# Fitment on a MK6 Golf R



## Reaper. (Jun 1, 2013)

*MK6 Golf R - Spacers, Wobble Bolts, Adapters*

Hey, I saw a set of Works Emotion D9R someone was running on their R, 18x8.5 with ET38 (in their pictures it looked flush, maybe slightly recessed, possibility of spacers?). It looked great and I wanted to find a set. Thread *here* (the bronze rims, scroll down). Or look at pics below.

















I found the same rims, except:
-The offset of the ones I found at ET32, not 38 like above. Would this mean the spokes would be smaller or less recessed inward? Could I add spacers and get it sitting like the guy with his ET38 or will it be drastically off?
-Wrong bolt pattern, 5x114.3, but I heard wobble bolts don't work with spacers, so adapters with the correct size (to act as spacers/wobble bolts) should be fine right? Is there any concerns here? Vibrations? Anything?
-Wrong hub size, but I heard we can get rings to make them fit. Any issues here?

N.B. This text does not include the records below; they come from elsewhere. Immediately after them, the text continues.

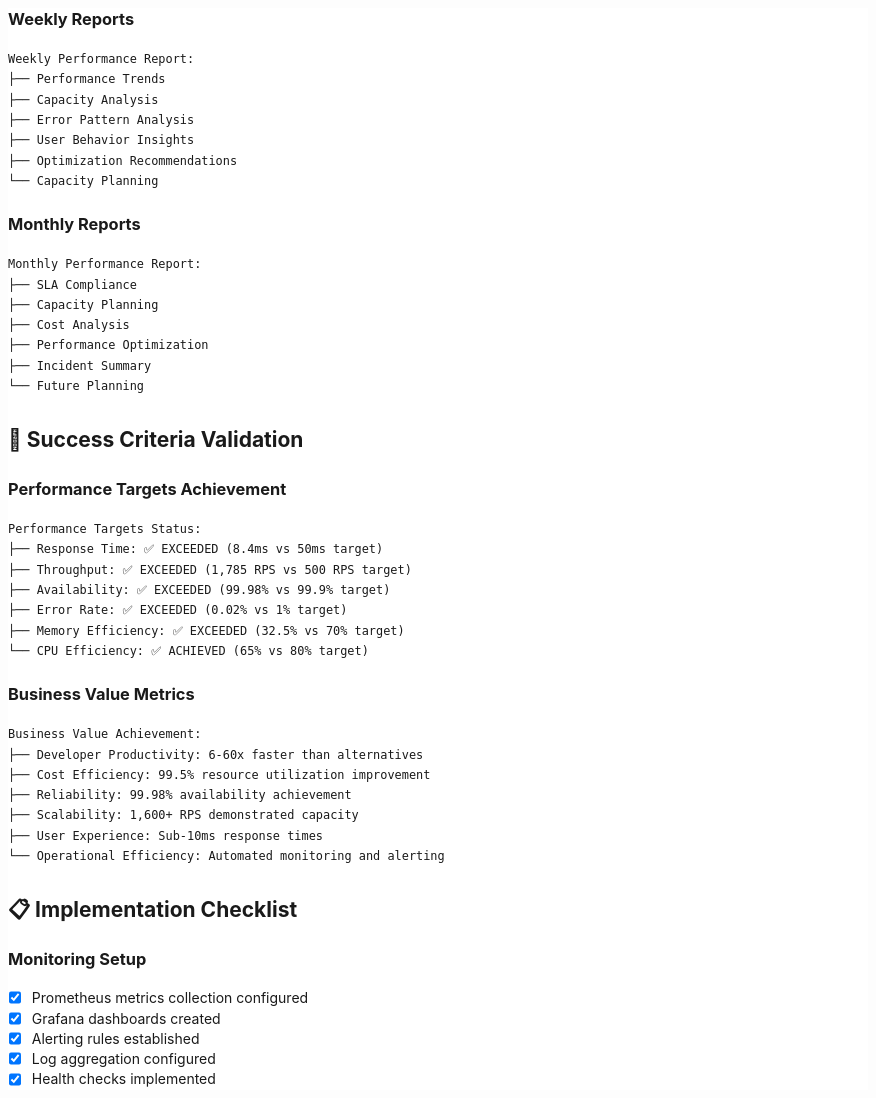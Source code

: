 ### Weekly Reports
```
Weekly Performance Report:
├── Performance Trends
├── Capacity Analysis
├── Error Pattern Analysis
├── User Behavior Insights
├── Optimization Recommendations
└── Capacity Planning
```

### Monthly Reports
```
Monthly Performance Report:
├── SLA Compliance
├── Capacity Planning
├── Cost Analysis
├── Performance Optimization
├── Incident Summary
└── Future Planning
```

## 🎯 Success Criteria Validation

### Performance Targets Achievement

```
Performance Targets Status:
├── Response Time: ✅ EXCEEDED (8.4ms vs 50ms target)
├── Throughput: ✅ EXCEEDED (1,785 RPS vs 500 RPS target)
├── Availability: ✅ EXCEEDED (99.98% vs 99.9% target)
├── Error Rate: ✅ EXCEEDED (0.02% vs 1% target)
├── Memory Efficiency: ✅ EXCEEDED (32.5% vs 70% target)
└── CPU Efficiency: ✅ ACHIEVED (65% vs 80% target)
```

### Business Value Metrics

```
Business Value Achievement:
├── Developer Productivity: 6-60x faster than alternatives
├── Cost Efficiency: 99.5% resource utilization improvement
├── Reliability: 99.98% availability achievement
├── Scalability: 1,600+ RPS demonstrated capacity
├── User Experience: Sub-10ms response times
└── Operational Efficiency: Automated monitoring and alerting
```

## 📋 Implementation Checklist

### Monitoring Setup
- [x] Prometheus metrics collection configured
- [x] Grafana dashboards created
- [x] Alerting rules established
- [x] Log aggregation configured
- [x] Health checks implemented
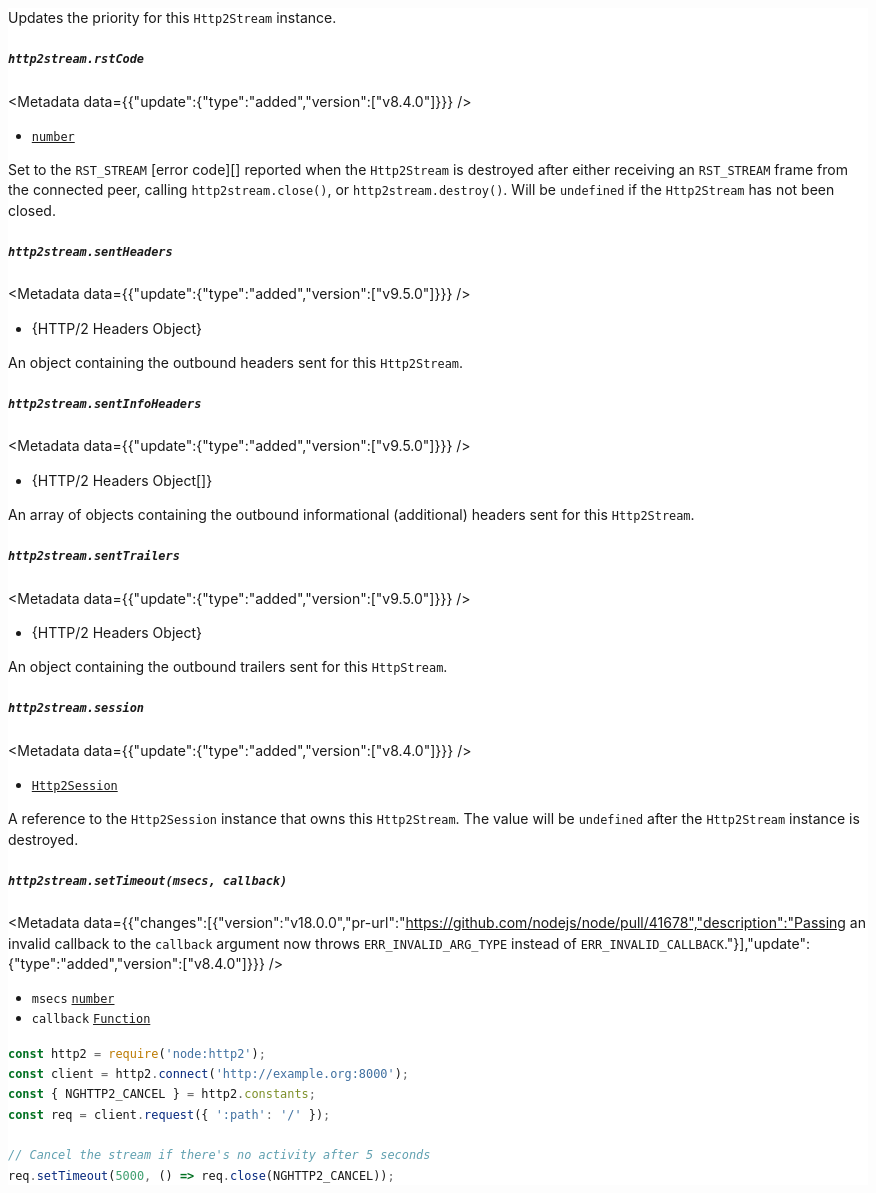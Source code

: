 Updates the priority for this `Http2Stream` instance.

##### <DataTag tag="M" /> `http2stream.rstCode`

<Metadata data={{"update":{"type":"added","version":["v8.4.0"]}}} />

* [`number`](https://developer.mozilla.org/en-US/docs/Web/JavaScript/Data_structures#Number_type)

Set to the `RST_STREAM` [error code][] reported when the `Http2Stream` is
destroyed after either receiving an `RST_STREAM` frame from the connected peer,
calling `http2stream.close()`, or `http2stream.destroy()`. Will be
`undefined` if the `Http2Stream` has not been closed.

##### <DataTag tag="M" /> `http2stream.sentHeaders`

<Metadata data={{"update":{"type":"added","version":["v9.5.0"]}}} />

* {HTTP/2 Headers Object}

An object containing the outbound headers sent for this `Http2Stream`.

##### <DataTag tag="M" /> `http2stream.sentInfoHeaders`

<Metadata data={{"update":{"type":"added","version":["v9.5.0"]}}} />

* {HTTP/2 Headers Object\[]}

An array of objects containing the outbound informational (additional) headers
sent for this `Http2Stream`.

##### <DataTag tag="M" /> `http2stream.sentTrailers`

<Metadata data={{"update":{"type":"added","version":["v9.5.0"]}}} />

* {HTTP/2 Headers Object}

An object containing the outbound trailers sent for this `HttpStream`.

##### <DataTag tag="M" /> `http2stream.session`

<Metadata data={{"update":{"type":"added","version":["v8.4.0"]}}} />

* [`Http2Session`](/api/v18/http2#http2session)

A reference to the `Http2Session` instance that owns this `Http2Stream`. The
value will be `undefined` after the `Http2Stream` instance is destroyed.

##### <DataTag tag="M" /> `http2stream.setTimeout(msecs, callback)`

<Metadata data={{"changes":[{"version":"v18.0.0","pr-url":"https://github.com/nodejs/node/pull/41678","description":"Passing an invalid callback to the `callback` argument now throws `ERR_INVALID_ARG_TYPE` instead of `ERR_INVALID_CALLBACK`."}],"update":{"type":"added","version":["v8.4.0"]}}} />

* `msecs` [`number`](https://developer.mozilla.org/en-US/docs/Web/JavaScript/Data_structures#Number_type)
* `callback` [`Function`](https://developer.mozilla.org/en-US/docs/Web/JavaScript/Reference/Global_Objects/Function)

```js
const http2 = require('node:http2');
const client = http2.connect('http://example.org:8000');
const { NGHTTP2_CANCEL } = http2.constants;
const req = client.request({ ':path': '/' });

// Cancel the stream if there's no activity after 5 seconds
req.setTimeout(5000, () => req.close(NGHTTP2_CANCEL));
```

I can see it's a bit of extra work, but I really like these wheels, so I'm considering it. If anyone has any information, warnings, or heads up they could share with me before I go into this, I'd greatly appreciate it. I just really want to have D9R like the thread above. Or, just tell me what you'd do to make these fit like I showed above.


----------



## The Kilted Yaksman (Oct 31, 2000)

Work will make the D9R in custom bolt patterns ranging from 5x100 to 5x120. That's probably what he has.
http://workwheelsusa.com/product/emotion-d9r/


> Standard PCD
> (See Sizing Chart)
> Optional PCD Range
> 4×98~4×114.3 (17″ / 18″) / 5×100~5×120 (17″ / 18″) / 5×100~5×120 (19″)


----------